Set down the lines that begin at the top of the records and end with the line containing "36. Consulting Firm", and drop every picture.

[Rendered images with source text]
......
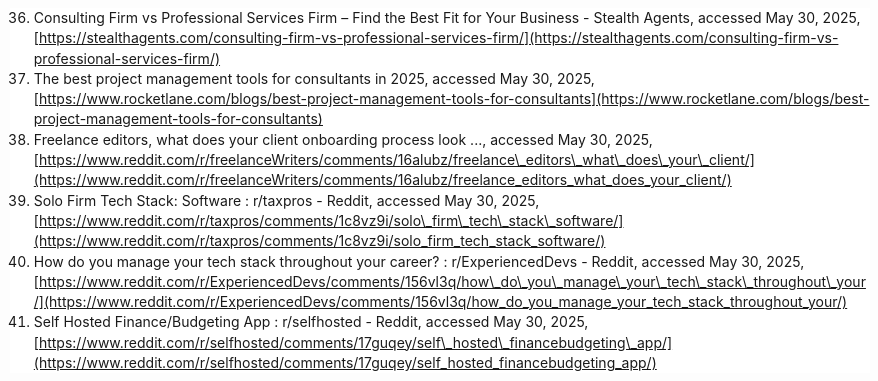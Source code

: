 36. Consulting Firm vs Professional Services Firm – Find the Best Fit for Your Business \- Stealth Agents, accessed May 30, 2025, [https://stealthagents.com/consulting-firm-vs-professional-services-firm/](https://stealthagents.com/consulting-firm-vs-professional-services-firm/)  
37. The best project management tools for consultants in 2025, accessed May 30, 2025, [https://www.rocketlane.com/blogs/best-project-management-tools-for-consultants](https://www.rocketlane.com/blogs/best-project-management-tools-for-consultants)  
38. Freelance editors, what does your client onboarding process look ..., accessed May 30, 2025, [https://www.reddit.com/r/freelanceWriters/comments/16alubz/freelance\_editors\_what\_does\_your\_client/](https://www.reddit.com/r/freelanceWriters/comments/16alubz/freelance_editors_what_does_your_client/)  
39. Solo Firm Tech Stack: Software : r/taxpros \- Reddit, accessed May 30, 2025, [https://www.reddit.com/r/taxpros/comments/1c8vz9i/solo\_firm\_tech\_stack\_software/](https://www.reddit.com/r/taxpros/comments/1c8vz9i/solo_firm_tech_stack_software/)  
40. How do you manage your tech stack throughout your career? : r/ExperiencedDevs \- Reddit, accessed May 30, 2025, [https://www.reddit.com/r/ExperiencedDevs/comments/156vl3q/how\_do\_you\_manage\_your\_tech\_stack\_throughout\_your/](https://www.reddit.com/r/ExperiencedDevs/comments/156vl3q/how_do_you_manage_your_tech_stack_throughout_your/)  
41. Self Hosted Finance/Budgeting App : r/selfhosted \- Reddit, accessed May 30, 2025, [https://www.reddit.com/r/selfhosted/comments/17guqey/self\_hosted\_financebudgeting\_app/](https://www.reddit.com/r/selfhosted/comments/17guqey/self_hosted_financebudgeting_app/)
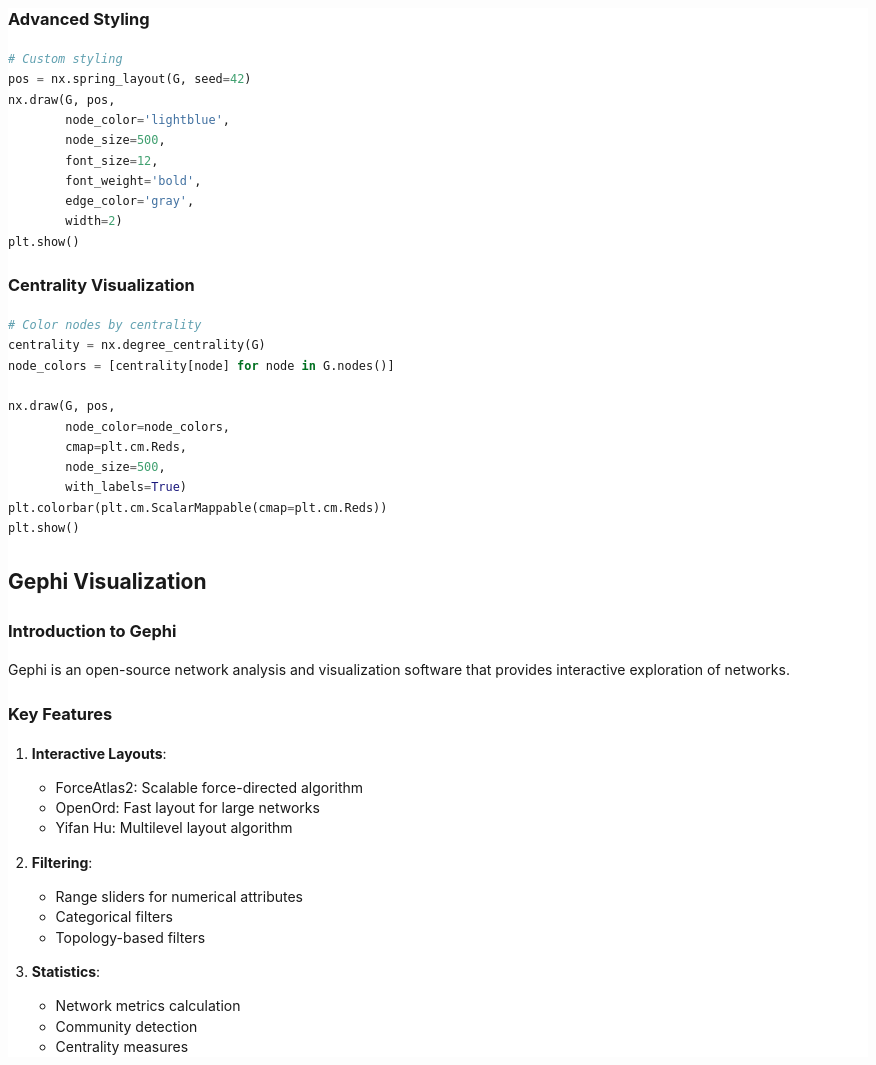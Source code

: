 ### Advanced Styling

```python
# Custom styling
pos = nx.spring_layout(G, seed=42)
nx.draw(G, pos, 
        node_color='lightblue',
        node_size=500,
        font_size=12,
        font_weight='bold',
        edge_color='gray',
        width=2)
plt.show()
```

### Centrality Visualization

```python
# Color nodes by centrality
centrality = nx.degree_centrality(G)
node_colors = [centrality[node] for node in G.nodes()]

nx.draw(G, pos, 
        node_color=node_colors,
        cmap=plt.cm.Reds,
        node_size=500,
        with_labels=True)
plt.colorbar(plt.cm.ScalarMappable(cmap=plt.cm.Reds))
plt.show()
```

## Gephi Visualization

### Introduction to Gephi

Gephi is an open-source network analysis and visualization software that provides interactive exploration of networks.

### Key Features

1. **Interactive Layouts**:
   - ForceAtlas2: Scalable force-directed algorithm
   - OpenOrd: Fast layout for large networks
   - Yifan Hu: Multilevel layout algorithm

2. **Filtering**:
   - Range sliders for numerical attributes
   - Categorical filters
   - Topology-based filters

3. **Statistics**:
   - Network metrics calculation
   - Community detection
   - Centrality measures

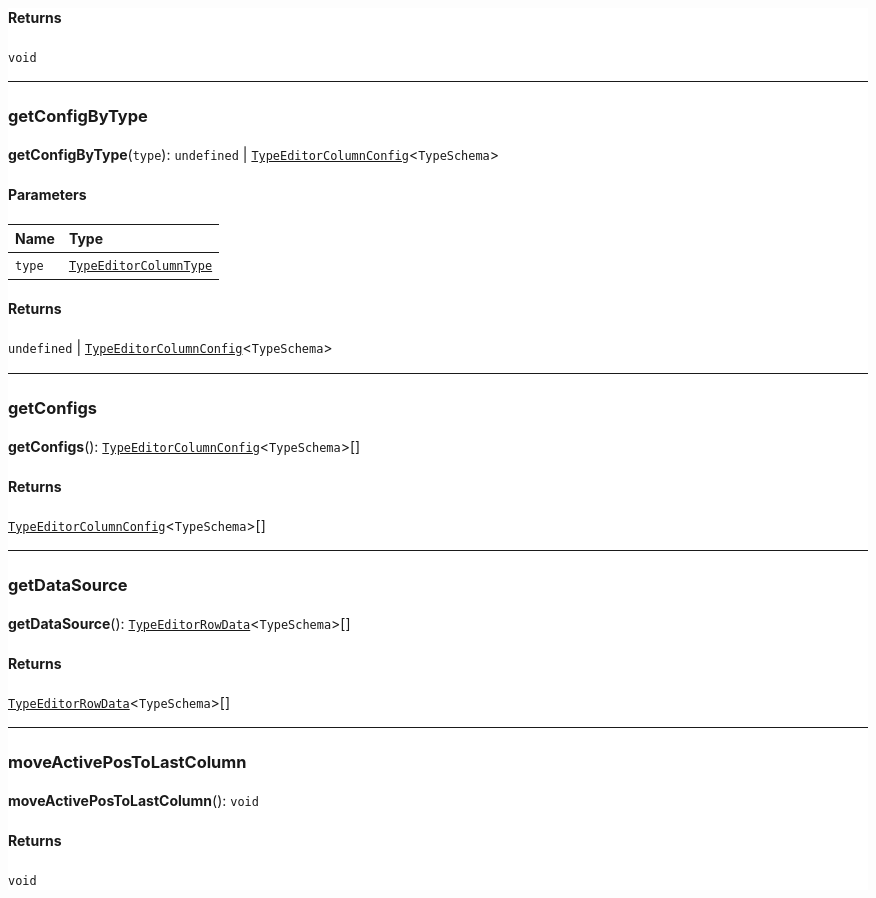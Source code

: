 #### Returns

`void`

***

### getConfigByType

**getConfigByType**(`type`): `undefined` | [`TypeEditorColumnConfig`](/en/auto-docs/type-editor/interfaces/TypeEditorColumnConfig.md)<`TypeSchema`>

#### Parameters

| Name | Type |
| :------ | :------ |
| `type` | [`TypeEditorColumnType`](/en/auto-docs/type-editor/enums/TypeEditorColumnType.md) |

#### Returns

`undefined` | [`TypeEditorColumnConfig`](/en/auto-docs/type-editor/interfaces/TypeEditorColumnConfig.md)<`TypeSchema`>

***

### getConfigs

**getConfigs**(): [`TypeEditorColumnConfig`](/en/auto-docs/type-editor/interfaces/TypeEditorColumnConfig.md)<`TypeSchema`>\[]

#### Returns

[`TypeEditorColumnConfig`](/en/auto-docs/type-editor/interfaces/TypeEditorColumnConfig.md)<`TypeSchema`>\[]

***

### getDataSource

**getDataSource**(): [`TypeEditorRowData`](/en/auto-docs/type-editor/types/TypeEditorRowData.md)<`TypeSchema`>\[]

#### Returns

[`TypeEditorRowData`](/en/auto-docs/type-editor/types/TypeEditorRowData.md)<`TypeSchema`>\[]

***

### moveActivePosToLastColumn

**moveActivePosToLastColumn**(): `void`

#### Returns

`void`
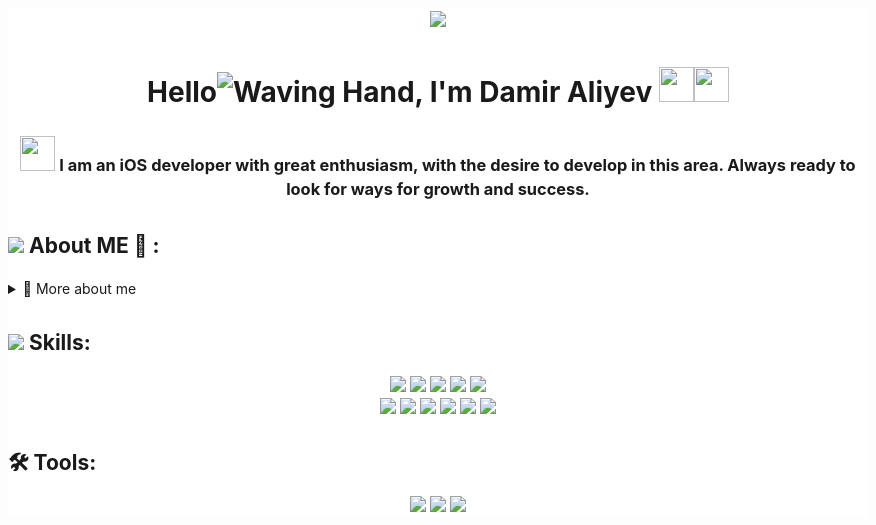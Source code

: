 <div align="center">
<img src="https://rishavanand.github.io/static/images/greetings.gif" align="center" style="width: 60%;" />
</div>  


<h1 align="center">Hello<img src="https://raw.githubusercontent.com/Tarikul-Islam-Anik/Animated-Fluent-Emojis/master/Emojis/Hand%20gestures/Waving%20Hand.png" alt="Waving Hand" width="35" height="35" />, I'm Damir Aliyev <img src="https://raw.githubusercontent.com/Tarikul-Islam-Anik/Animated-Fluent-Emojis/master/Emojis/Activities/Bullseye.png" width="35" height="35" /><img src="https://raw.githubusercontent.com/Tarikul-Islam-Anik/Animated-Fluent-Emojis/master/Emojis/Travel%20and%20places/Rocket.png" width="35" height="35" /></h1>
<h3 align="center"><img src="https://raw.githubusercontent.com/Tarikul-Islam-Anik/Animated-Fluent-Emojis/master/Emojis/People%20with%20professions/Man%20Technologist%20Light%20Skin%20Tone.png" width="35" height="35" /> I am an iOS developer with great enthusiasm, with the desire to develop in this area. Always ready to look for ways for growth and success.</h3>



## <img src="https://media.giphy.com/media/WUlplcMpOCEmTGBtBW/giphy.gif" width="40"> About ME 💬 :
<details><summary>🧑 More about me</summary></details>



## <img src="https://media.giphy.com/media/j2pOGeGYKe2xCCKwfi/giphy.gif" width="40"> Skills:

<p align="center">
   <img style="pointer-events: none;" src="https://img.shields.io/badge/swift-%23ED8B00.svg?style=for-the-badge&logo=swift&logoColor=white">
   <img style="pointer-events: none;" src="https://img.shields.io/badge/UIKit-0078D6?style=for-the-badge&logoColor=white">
   <img style="pointer-events: none;" src="https://img.shields.io/badge/MVC-c600c7?style=for-the-badge&logoColor=white">
   <img style="pointer-events: none;" src="https://img.shields.io/badge/MVVM-00d67c?style=for-the-badge&logoColor=white">
   <img style="pointer-events: none;" src="https://img.shields.io/badge/CoreData-039BE5?style=for-the-badge&logo=CoreData&logoColor=FFCC2F">
   </br>
   <img style="pointer-events: none;" src="https://img.shields.io/badge/AutoLayout-0078D6?style=for-the-badge&logoColor=white">
   <img style="pointer-events: none;" src="https://img.shields.io/badge/Programmatic Interface-c600c7?style=for-the-badge&logoColor=white">
   <img style="pointer-events: none;" src="https://img.shields.io/badge/Networking-00dae6?style=for-the-badge&logoColor=white">
   <img style="pointer-events: none;" src="https://img.shields.io/badge/Network-fe9c1b?style=for-the-badge&logoColor=white">
   <img style="pointer-events: none;" src="https://img.shields.io/badge/Custom Views-0169d0?style=for-the-badge&logoColor=white">
   <img style="pointer-events: none;" src="https://img.shields.io/badge/Basic Unit tests-0e61ea?style=for-the-badge&logoColor=white">
   </br>
</p> 



## 🛠 Tools:
<p align="center">
   <img src="https://img.shields.io/badge/GitHub-100000?style=for-the-badge&logo=github&logoColor=white">
   <img src="https://img.shields.io/badge/XCode%20-3CDA89?style=for-the-badge&logo=android-studio&logoColor=white">
   <img src="https://img.shields.io/badge/git-F05032?style=for-the-badge&logo=git&logoColor=white">
   </br>
</p> 

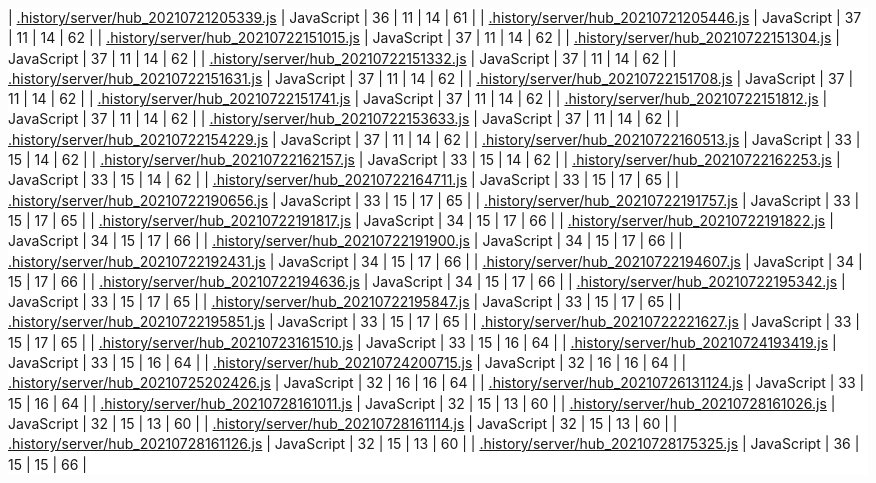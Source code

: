 | [.history/server/hub_20210721205339.js](/.history/server/hub_20210721205339.js) | JavaScript | 36 | 11 | 14 | 61 |
| [.history/server/hub_20210721205446.js](/.history/server/hub_20210721205446.js) | JavaScript | 37 | 11 | 14 | 62 |
| [.history/server/hub_20210722151015.js](/.history/server/hub_20210722151015.js) | JavaScript | 37 | 11 | 14 | 62 |
| [.history/server/hub_20210722151304.js](/.history/server/hub_20210722151304.js) | JavaScript | 37 | 11 | 14 | 62 |
| [.history/server/hub_20210722151332.js](/.history/server/hub_20210722151332.js) | JavaScript | 37 | 11 | 14 | 62 |
| [.history/server/hub_20210722151631.js](/.history/server/hub_20210722151631.js) | JavaScript | 37 | 11 | 14 | 62 |
| [.history/server/hub_20210722151708.js](/.history/server/hub_20210722151708.js) | JavaScript | 37 | 11 | 14 | 62 |
| [.history/server/hub_20210722151741.js](/.history/server/hub_20210722151741.js) | JavaScript | 37 | 11 | 14 | 62 |
| [.history/server/hub_20210722151812.js](/.history/server/hub_20210722151812.js) | JavaScript | 37 | 11 | 14 | 62 |
| [.history/server/hub_20210722153633.js](/.history/server/hub_20210722153633.js) | JavaScript | 37 | 11 | 14 | 62 |
| [.history/server/hub_20210722154229.js](/.history/server/hub_20210722154229.js) | JavaScript | 37 | 11 | 14 | 62 |
| [.history/server/hub_20210722160513.js](/.history/server/hub_20210722160513.js) | JavaScript | 33 | 15 | 14 | 62 |
| [.history/server/hub_20210722162157.js](/.history/server/hub_20210722162157.js) | JavaScript | 33 | 15 | 14 | 62 |
| [.history/server/hub_20210722162253.js](/.history/server/hub_20210722162253.js) | JavaScript | 33 | 15 | 14 | 62 |
| [.history/server/hub_20210722164711.js](/.history/server/hub_20210722164711.js) | JavaScript | 33 | 15 | 17 | 65 |
| [.history/server/hub_20210722190656.js](/.history/server/hub_20210722190656.js) | JavaScript | 33 | 15 | 17 | 65 |
| [.history/server/hub_20210722191757.js](/.history/server/hub_20210722191757.js) | JavaScript | 33 | 15 | 17 | 65 |
| [.history/server/hub_20210722191817.js](/.history/server/hub_20210722191817.js) | JavaScript | 34 | 15 | 17 | 66 |
| [.history/server/hub_20210722191822.js](/.history/server/hub_20210722191822.js) | JavaScript | 34 | 15 | 17 | 66 |
| [.history/server/hub_20210722191900.js](/.history/server/hub_20210722191900.js) | JavaScript | 34 | 15 | 17 | 66 |
| [.history/server/hub_20210722192431.js](/.history/server/hub_20210722192431.js) | JavaScript | 34 | 15 | 17 | 66 |
| [.history/server/hub_20210722194607.js](/.history/server/hub_20210722194607.js) | JavaScript | 34 | 15 | 17 | 66 |
| [.history/server/hub_20210722194636.js](/.history/server/hub_20210722194636.js) | JavaScript | 34 | 15 | 17 | 66 |
| [.history/server/hub_20210722195342.js](/.history/server/hub_20210722195342.js) | JavaScript | 33 | 15 | 17 | 65 |
| [.history/server/hub_20210722195847.js](/.history/server/hub_20210722195847.js) | JavaScript | 33 | 15 | 17 | 65 |
| [.history/server/hub_20210722195851.js](/.history/server/hub_20210722195851.js) | JavaScript | 33 | 15 | 17 | 65 |
| [.history/server/hub_20210722221627.js](/.history/server/hub_20210722221627.js) | JavaScript | 33 | 15 | 17 | 65 |
| [.history/server/hub_20210723161510.js](/.history/server/hub_20210723161510.js) | JavaScript | 33 | 15 | 16 | 64 |
| [.history/server/hub_20210724193419.js](/.history/server/hub_20210724193419.js) | JavaScript | 33 | 15 | 16 | 64 |
| [.history/server/hub_20210724200715.js](/.history/server/hub_20210724200715.js) | JavaScript | 32 | 16 | 16 | 64 |
| [.history/server/hub_20210725202426.js](/.history/server/hub_20210725202426.js) | JavaScript | 32 | 16 | 16 | 64 |
| [.history/server/hub_20210726131124.js](/.history/server/hub_20210726131124.js) | JavaScript | 33 | 15 | 16 | 64 |
| [.history/server/hub_20210728161011.js](/.history/server/hub_20210728161011.js) | JavaScript | 32 | 15 | 13 | 60 |
| [.history/server/hub_20210728161026.js](/.history/server/hub_20210728161026.js) | JavaScript | 32 | 15 | 13 | 60 |
| [.history/server/hub_20210728161114.js](/.history/server/hub_20210728161114.js) | JavaScript | 32 | 15 | 13 | 60 |
| [.history/server/hub_20210728161126.js](/.history/server/hub_20210728161126.js) | JavaScript | 32 | 15 | 13 | 60 |
| [.history/server/hub_20210728175325.js](/.history/server/hub_20210728175325.js) | JavaScript | 36 | 15 | 15 | 66 |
......
Solution for this task:
Source code

: 36. Consulting Firm vs Professional Services Firm – Find the Best Fit for Your Business \- Stealth Agents, accessed May 30, 2025, [https://stealthagents.com/consulting-firm-vs-professional-services-firm/](https://stealthagents.com/consulting-firm-vs-professional-services-firm/)  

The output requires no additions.